Résumé de la Réunion internationale de 22-24 Mars 2013 à Paris, organisée par Solidaires, CGT [Confédération générale du travail] d’Espagne et CSP Conlutas [Centrale syndicale et populaire en luttes] du Brésil.

Organiser des rencontres internationales suppose toujours un fort engagement militant et financier, mais on en sent immédiatement les résultats qui sont des prises de contact entre des compagnons qui ne se seraient jamais vus, n’auraient jamais dialogué et échangé ensemble.

Par contre, le défaut est que souvent le suivi est mal assuré, comme je le constate pour les rencontres I02 (= Internationale 2002) à Essen et I07 à Paris, que ce soit pour les contacts latino-américains ou dans l’éducation.

Certaines organisations subissent des chocs internes et des agressions du pouvoir (le cas des coursiers de Buenos Aires, Simeca), parfois des organisations syndicales se replient sur elles-mêmes, aussi bien sur le plan national qu’international.

En 2013, avec ces points :

-La crise mondiale du capitalisme.

- Non au syndicalisme de collaboration de classe.

- Refus de ceux qui se contentent de certitudes pour ne pas agir.

- Pour un syndicalisme combattif de la classe ouvrière, des chômeurs, des jeunes, des précaires.

Des points qui ne caressent pas dans le sens du poil les férus d’un parti ouvrier ou les enthousiastes d’une analyse financière-militaire-sexuelle-psychologique du capital. Et pourtant, avec cette base, Solidaires, la CGT-e et CSP Conlutas ont eu du succès avec la participation de quelques 250 camarades venus de 25 pays, d’une soixantaine d’organisations et de quatre continents.

La crise depuis 2008 et ses effets plus ou moins forts suivant les continents, mais toujours menaçants, expliquent en partie un regain d’intérêts pour les contacts internationaux. Comme l’a dit Jacinto Ceacero, secrétaire général, de la CGT-e Nous ne sommes pas ici par hasard, mais par nécessité. La lutte est-globale et frontale contre le capitalisme Et Dirceu Travesso [Membre de l’exécutif de] CSP Conlutas a affirmé Il existe une crise impérialiste, internationale. Nous sommes convaincus que la lutte est basée sur l’internationalisme. La troïka est l’expression de l’impérialisme. Renforcer le syndicalisme alternatif.
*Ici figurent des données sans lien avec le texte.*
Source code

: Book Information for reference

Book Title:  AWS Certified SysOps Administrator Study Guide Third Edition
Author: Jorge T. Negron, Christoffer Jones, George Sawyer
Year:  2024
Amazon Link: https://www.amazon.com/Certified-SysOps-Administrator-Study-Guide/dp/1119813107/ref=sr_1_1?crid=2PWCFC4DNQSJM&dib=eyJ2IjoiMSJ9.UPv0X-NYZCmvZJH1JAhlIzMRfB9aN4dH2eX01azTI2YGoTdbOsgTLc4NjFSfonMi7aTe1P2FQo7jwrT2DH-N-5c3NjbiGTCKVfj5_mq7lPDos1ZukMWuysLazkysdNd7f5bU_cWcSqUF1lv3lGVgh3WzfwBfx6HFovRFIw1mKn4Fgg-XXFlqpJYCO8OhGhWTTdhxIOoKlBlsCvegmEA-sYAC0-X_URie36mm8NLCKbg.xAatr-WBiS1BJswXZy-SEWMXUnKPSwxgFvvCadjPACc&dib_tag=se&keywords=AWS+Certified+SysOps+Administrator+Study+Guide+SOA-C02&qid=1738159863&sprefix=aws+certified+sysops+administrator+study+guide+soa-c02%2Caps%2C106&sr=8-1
Former un mouvement qui puisse débattre avec ses différences.

Et justement, même si je ne comprends pas l’emploi du mot « impérialiste », alors que « capitaliste » me semble meilleur (et si c’est pour dénoncer les États-Unis, je constate que « l’impérialisme » est bien présent au Brésil avec les politiques de Dilma Roussev et du PT), je suis rassuré par la vision de « syndicalisme alternatif » et de « débattre avec [nos] différences ».

 := := := := :

De plus, le capitalisme est encore plus ramifié de Washington à Pékin et de Hong Kong à Los Ángeles en passant par Sidney, Johannesburg et São Paulo. L’internationalisme devient une clé de bon nombre de conflits en cours. Voici deux exemples tirés des interventions durant cette rencontre internationale.

Un métallurgiste -CSP Conlutas- de General Motors dénonce cette multinationale et son projet international de licenciements en proposant un manifeste international ouvriers de plusieurs usines.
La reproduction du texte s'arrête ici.